Insights / Blog / Dell PowerStore: NVMe over FC Performance for All
April 22, 2021

Dell PowerStore: NVMe over FC Performance for All

Scott Sinclair
Practice Director, Infrastructure, Cloud & DevOps

Market Topics

Infrastructure

Data_Center_burstWhen is a midrange storage array not a midrange storage array? When it can break down the traditional definitions of storage arrays. Given the state of modern IT, it is time to do away with labels such as entry-level or midrange for storage technology. That is an antiquated way of classifying technologies. And the Dell Technologies PowerStore is an excellent case in point. At first glance, someone might think of the PowerStore as just another midrange array, but that would be a huge mistake.

The PowerStore architecture is far more powerful, scalable, and flexible than the term “midrange” would imply. With its new announcement this week, Dell Technologies is improving PowerStore even further in both capability and flexibility.

A couple notable pieces in the announcement include:

  • The addition of support for NVMe over Fibre Channel (FC-NVMe) technology.
  • The introduction of the PowerStore 500.

FC-NVMe technology support is a huge addition and something every IT organization leveraging FC should be planning for and adopting. The NVMe protocol is designed to maximize the low-latency performance of flash storage, and FC-NVMe provides those performance benefits over the fabric all the way to the application. Much of the interconnect technology, the HBAs, and the switches out there already support FC-NVMe, so chances are your environment already has support. Multiple flavors of Linux, including Red Hat and VMware, support FC-NVMe connectivity. So, you might be able to take advantage of the performance benefits immediately with your existing infrastructure. That is a huge win.

And on a side note, I have heard some in the tech media question whether organizations need high-performance, low-latency data access in smaller storage environments. And I want to address this quickly. The benefits of low-latency, high-performance data access range from incredibly valuable to absolutely critical for every application environment regardless of the storage capacity requirement. No knowledge worker or consumer of IT services ever said, “Man, I sure wish this application ran slower.” Faster access to data accelerates business operations. And Dell PowerStore is making NVMe performance even more cost effective with the introduction of the PowerStore 500.

Even in this “smaller” form factor, the PowerStore 500 is incredibly scalable both in capacity and performance. The PowerStore 500 supports NVMe/SCM storage and FC-NVMe performance and can scale to an effective capacity (with 4:1 data reduction) of 1.2Pb per 2U array and 4.8PB per cluster. If you want to scale even higher, PowerStore 500 can mix and match with the “higher-end” PowerStore models for a larger PowerStore environment. So with PowerStore, having multiple models available, such as the 500, the 1000, the 3000, etc., provides deployment flexibility without creating storage silos.

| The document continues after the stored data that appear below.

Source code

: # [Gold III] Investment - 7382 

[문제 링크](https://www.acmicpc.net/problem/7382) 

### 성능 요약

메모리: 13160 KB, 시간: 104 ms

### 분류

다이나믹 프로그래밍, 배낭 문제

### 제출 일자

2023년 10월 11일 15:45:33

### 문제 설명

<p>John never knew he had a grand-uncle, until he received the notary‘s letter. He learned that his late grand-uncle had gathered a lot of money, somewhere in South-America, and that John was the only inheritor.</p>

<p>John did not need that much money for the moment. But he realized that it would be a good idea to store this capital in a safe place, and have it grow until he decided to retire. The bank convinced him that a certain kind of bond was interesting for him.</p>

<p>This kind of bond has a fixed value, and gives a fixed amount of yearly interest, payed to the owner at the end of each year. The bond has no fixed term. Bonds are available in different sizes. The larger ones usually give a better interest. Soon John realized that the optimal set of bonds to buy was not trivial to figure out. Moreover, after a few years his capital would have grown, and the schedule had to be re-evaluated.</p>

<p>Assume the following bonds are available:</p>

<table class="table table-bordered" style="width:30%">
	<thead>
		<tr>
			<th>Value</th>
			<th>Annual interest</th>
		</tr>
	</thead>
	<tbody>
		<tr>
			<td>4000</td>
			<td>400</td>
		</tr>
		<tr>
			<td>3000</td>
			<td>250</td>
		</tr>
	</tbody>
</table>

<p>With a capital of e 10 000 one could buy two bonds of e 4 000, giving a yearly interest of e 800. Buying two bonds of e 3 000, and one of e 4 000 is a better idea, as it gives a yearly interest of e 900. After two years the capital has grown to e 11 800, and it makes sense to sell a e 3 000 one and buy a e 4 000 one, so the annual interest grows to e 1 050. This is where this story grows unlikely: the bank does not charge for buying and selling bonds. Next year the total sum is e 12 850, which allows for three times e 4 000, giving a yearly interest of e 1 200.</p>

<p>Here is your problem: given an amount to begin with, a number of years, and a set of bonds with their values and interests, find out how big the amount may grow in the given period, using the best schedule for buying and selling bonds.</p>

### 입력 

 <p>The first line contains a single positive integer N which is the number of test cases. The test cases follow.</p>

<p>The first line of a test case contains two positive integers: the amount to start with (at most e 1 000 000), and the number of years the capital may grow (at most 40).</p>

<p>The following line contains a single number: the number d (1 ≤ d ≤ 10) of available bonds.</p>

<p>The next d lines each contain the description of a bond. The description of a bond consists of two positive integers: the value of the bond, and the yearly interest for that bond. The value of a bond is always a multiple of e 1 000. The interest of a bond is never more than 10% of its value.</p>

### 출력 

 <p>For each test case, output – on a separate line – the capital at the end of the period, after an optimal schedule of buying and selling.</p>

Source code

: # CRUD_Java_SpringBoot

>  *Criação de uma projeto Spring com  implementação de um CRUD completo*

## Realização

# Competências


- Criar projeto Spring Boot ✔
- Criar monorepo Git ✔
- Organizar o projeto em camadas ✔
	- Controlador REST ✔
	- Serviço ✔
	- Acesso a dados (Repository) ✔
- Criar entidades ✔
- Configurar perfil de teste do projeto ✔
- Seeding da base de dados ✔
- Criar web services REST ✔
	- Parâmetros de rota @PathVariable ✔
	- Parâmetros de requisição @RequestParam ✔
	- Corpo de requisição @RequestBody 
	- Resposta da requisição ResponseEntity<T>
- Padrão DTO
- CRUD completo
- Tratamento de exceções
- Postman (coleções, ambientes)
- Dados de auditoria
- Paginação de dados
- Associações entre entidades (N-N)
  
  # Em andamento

In modern IT environments, data is everywhere. It is created everywhere (the edge, the core data center, and the cloud), it is leveraged everywhere, and it needs low-latency speeds everywhere. Small and slow does not cut it anymore in a world where every business is a digital business. Businesses need high performance data access everywhere, they need flexibility in how they deploy it, and flexibility in how it scales once deployed. PowerStore delivers that performance and that flexibility.

Whether your organization’s storage requirements are small or large, check out what Dell Technologies is doing with PowerStore. It’s impressive stuff.